Quien cree que su existencia es única y finita -aunque diga ostentosamente lo contrario- tiene prisa y actúa solo. Actúa pensando en sí mismo, y con un horizonte breve. No hay así comunidad humana ni vida trascendente que nos dé serenidad. No hay nada que nos separe del culto universal a la «normalidad» gris de esta época gris. No hay jerarquía que nos coloque en nuestro lugar. Un lugar en el que «seamos», donde no nos limitemos a «estar», y donde no haya prisa posible, porque no estamos solos. Para ser plenamente humanos y plenamente libres, necesitamos ser y sentir una comunidad; a más comunidad menos tristeza, menos depresión, menos pesimismo.

Cuando se trata de formar una familia, o de vertebrar a cualquier nivel una comunidad humana que sea más que un mero negocio mercantil -y no hablemos si se trata de empeñarse en una acción política, social o cultural- importa mucho qué se hace, y todavía más cómo se hace -las formas, que sí hacen al monje, y la constancia en el ser-, y sobre todo el espíritu -qué luz alumbra los corazones de esas personas, cuál es su verdadera inquietud. Importa poco, extremadamente poco, qué se dice, qué se dice ser o pretender, qué se dice haber sido, haber hecho o haber dicho.

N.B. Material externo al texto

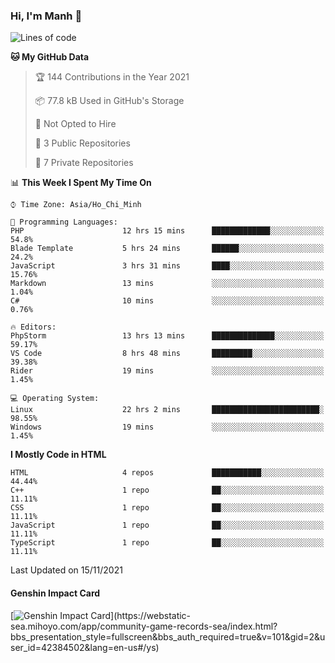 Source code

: ### Hi, I'm Manh 👋

<!--START_SECTION:waka-->
![Lines of code](https://img.shields.io/badge/From%20Hello%20World%20I%27ve%20Written-246419%20lines%20of%20code-blue)

**🐱 My GitHub Data** 

> 🏆 144 Contributions in the Year 2021
 > 
> 📦 77.8 kB Used in GitHub's Storage 
 > 
> 🚫 Not Opted to Hire
 > 
> 📜 3 Public Repositories 
 > 
> 🔑 7 Private Repositories  
 > 
📊 **This Week I Spent My Time On** 

```text
⌚︎ Time Zone: Asia/Ho_Chi_Minh

💬 Programming Languages: 
PHP                      12 hrs 15 mins      █████████████░░░░░░░░░░░░   54.8% 
Blade Template           5 hrs 24 mins       ██████░░░░░░░░░░░░░░░░░░░   24.2% 
JavaScript               3 hrs 31 mins       ████░░░░░░░░░░░░░░░░░░░░░   15.76% 
Markdown                 13 mins             ░░░░░░░░░░░░░░░░░░░░░░░░░   1.04% 
C#                       10 mins             ░░░░░░░░░░░░░░░░░░░░░░░░░   0.76%

🔥 Editors: 
PhpStorm                 13 hrs 13 mins      ██████████████░░░░░░░░░░░   59.17% 
VS Code                  8 hrs 48 mins       █████████░░░░░░░░░░░░░░░░   39.38% 
Rider                    19 mins             ░░░░░░░░░░░░░░░░░░░░░░░░░   1.45%

💻 Operating System: 
Linux                    22 hrs 2 mins       ████████████████████████░   98.55% 
Windows                  19 mins             ░░░░░░░░░░░░░░░░░░░░░░░░░   1.45%

```

**I Mostly Code in HTML** 

```text
HTML                     4 repos             ███████████░░░░░░░░░░░░░░   44.44% 
C++                      1 repo              ██░░░░░░░░░░░░░░░░░░░░░░░   11.11% 
CSS                      1 repo              ██░░░░░░░░░░░░░░░░░░░░░░░   11.11% 
JavaScript               1 repo              ██░░░░░░░░░░░░░░░░░░░░░░░   11.11% 
TypeScript               1 repo              ██░░░░░░░░░░░░░░░░░░░░░░░   11.11%

```



 Last Updated on 15/11/2021
<!--END_SECTION:waka-->

#### Genshin Impact Card
[![Genshin Impact Card](https://api.mn07.xyz/genshin/card/42384502?)](https://webstatic-sea.mihoyo.com/app/community-game-records-sea/index.html?bbs_presentation_style=fullscreen&bbs_auth_required=true&v=101&gid=2&user_id=42384502&lang=en-us#/ys)
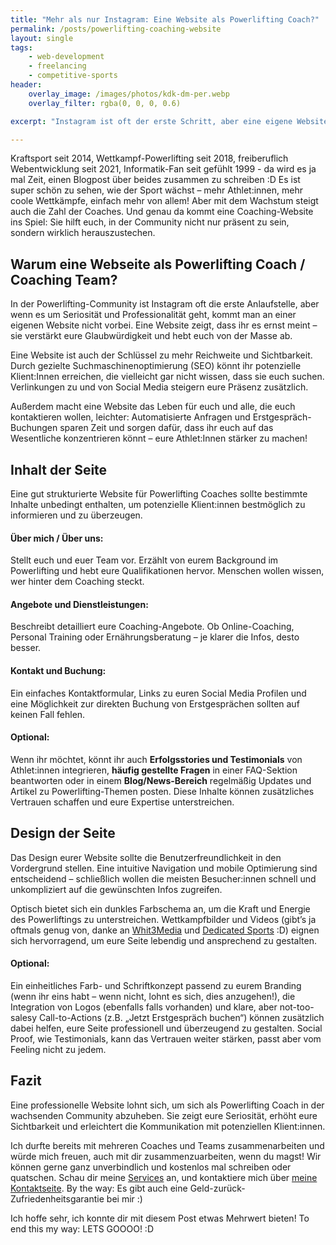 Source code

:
 ```yaml
---
title: "Mehr als nur Instagram: Eine Website als Powerlifting Coach?"
permalink: /posts/powerlifting-coaching-website
layout: single
tags:
    - web-development
    - freelancing
    - competitive-sports
header:
    overlay_image: /images/photos/kdk-dm-per.webp
    overlay_filter: rgba(0, 0, 0, 0.6)

excerpt: "Instagram ist oft der erste Schritt, aber eine eigene Website bringt dein Coaching auf das nächste Level. Ich habe hier mal zusammengefasst, warum es sich für dich als Powerlifting Coach lohnt, eine eigene Website zu haben, was du darauf zeigen solltest und wie sie dir hilft, in der wachsenden Community herauszustechen"

---
```



Kraftsport seit 2014, Wettkampf-Powerlifting seit 2018, freiberuflich Webentwicklung seit 2021, Informatik-Fan seit gefühlt 1999 - da wird es ja mal Zeit, einen Blogpost über beides zusammen zu schreiben :D Es ist super schön zu sehen, wie der Sport wächst – mehr Athlet:innen, mehr coole Wettkämpfe, einfach mehr von allem! Aber mit dem Wachstum steigt auch die Zahl der Coaches. Und genau da kommt eine Coaching-Website ins Spiel: Sie hilft euch, in der Community nicht nur präsent zu sein, sondern wirklich herauszustechen.


## Warum eine Webseite als Powerlifting Coach / Coaching Team?

In der Powerlifting-Community ist Instagram oft die erste Anlaufstelle, aber wenn es um Seriosität und Professionalität geht, kommt man an einer eigenen Website nicht vorbei. Eine Website zeigt, dass ihr es ernst meint – sie verstärkt eure Glaubwürdigkeit und hebt euch von der Masse ab.

Eine Website ist auch der Schlüssel zu mehr Reichweite und Sichtbarkeit. Durch gezielte Suchmaschinenoptimierung (SEO) könnt ihr potenzielle Klient:Innen erreichen, die vielleicht gar nicht wissen, dass sie euch suchen. Verlinkungen zu und von Social Media steigern eure Präsenz zusätzlich.

Außerdem macht eine Website das Leben für euch und alle, die euch kontaktieren wollen, leichter: Automatisierte Anfragen und Erstgespräch-Buchungen sparen Zeit und sorgen dafür, dass ihr euch auf das Wesentliche konzentrieren könnt – eure Athlet:Innen stärker zu machen!




## Inhalt der Seite

Eine gut strukturierte Website für Powerlifting Coaches sollte bestimmte Inhalte unbedingt enthalten, um potenzielle Klient:innen bestmöglich zu informieren und zu überzeugen.

#### Über mich / Über uns: 
Stellt euch und euer Team vor. Erzählt von eurem Background im Powerlifting und hebt eure Qualifikationen hervor. Menschen wollen wissen, wer hinter dem Coaching steckt.

#### Angebote und Dienstleistungen:
Beschreibt detailliert eure Coaching-Angebote. Ob Online-Coaching, Personal Training oder Ernährungsberatung – je klarer die Infos, desto besser.

#### Kontakt und Buchung:  
Ein einfaches Kontaktformular, Links zu euren Social Media Profilen und eine Möglichkeit zur direkten Buchung von Erstgesprächen sollten auf keinen Fall fehlen.

#### Optional:  
Wenn ihr möchtet, könnt ihr auch **Erfolgsstories und Testimonials** von Athlet:innen integrieren, **häufig gestellte Fragen** in einer FAQ-Sektion beantworten oder in einem **Blog/News-Bereich** regelmäßig Updates und Artikel zu Powerlifting-Themen posten. Diese Inhalte können zusätzliches Vertrauen schaffen und eure Expertise unterstreichen.


## Design der Seite

Das Design eurer Website sollte die Benutzerfreundlichkeit in den Vordergrund stellen. Eine intuitive Navigation und mobile Optimierung sind entscheidend – schließlich wollen die meisten Besucher:innen schnell und unkompliziert auf die gewünschten Infos zugreifen.

Optisch bietet sich ein dunkles Farbschema an, um die Kraft und Energie des Powerliftings zu unterstreichen. Wettkampfbilder und Videos (gibt’s ja oftmals genug von, danke an [Whit3Media](https://www.instagram.com/whit3_media/) und [Dedicated Sports](https://www.instagram.com/dedicatedsports/) :D) eignen sich hervorragend, um eure Seite lebendig und ansprechend zu gestalten.

#### Optional:
Ein einheitliches Farb- und Schriftkonzept passend zu eurem Branding (wenn ihr eins habt – wenn nicht, lohnt es sich, dies anzugehen!), die Integration von Logos (ebenfalls falls vorhanden) und klare, aber not-too-salesy Call-to-Actions (z.B. „Jetzt Erstgespräch buchen“) können zusätzlich dabei helfen, eure Seite professionell und überzeugend zu gestalten. Social Proof, wie Testimonials, kann das Vertrauen weiter stärken, passt aber vom Feeling nicht zu jedem.


## Fazit

Eine professionelle Website lohnt sich, um sich als Powerlifting Coach in der wachsenden Community abzuheben. Sie zeigt eure Seriosität, erhöht eure Sichtbarkeit und erleichtert die Kommunikation mit potenziellen Klient:innen.

Ich durfte bereits mit mehreren Coaches und Teams zusammenarbeiten und würde mich freuen, auch mit dir zusammenzuarbeiten, wenn du magst! Wir können gerne ganz unverbindlich und kostenlos mal schreiben oder quatschen. Schau dir meine [Services](https://perstarke-webdev.de/services) an, und kontaktiere mich über [meine Kontaktseite](https://perstarke-webdev.de/contact). By the way: Es gibt auch eine Geld-zurück-Zufriedenheitsgarantie bei mir :)

Ich hoffe sehr, ich konnte dir mit diesem Post etwas Mehrwert bieten!
To end this my way: LETS GOOOO! :D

Los hechos de cada día, semana a semana, año a año, la solidez espiritual y doctrinal de cada uno, la solidaridad profunda entre quienes comparten el proyecto: he ahí la diferencia entre la apariencia, apresuradamente creada, tal vez rápidamente exitosa, pero sin duda débil, quebradiza, llena de caprichos, de requiebros, de cambios de rumbo y de opinión, de nuevas seducciones y de rápidos abandonos, rápidamente decadente; y la esencia, más trabajosa, más comprometida, menos atractiva a corto plazo, pero única garantía de que se cree y se vive en intimidad y en comunidad lo que se dice y se quiere aparentar.

Sería bueno recordarlo siempre, también en este invierno al viejo estilo y en este año de encrucijadas, miedos y dudas. El problema es, todo en uno, individualismo, materialismo, universalismo, mundialismo. Modernidad. No hay miedo en familia. No hay miedo en comunidad.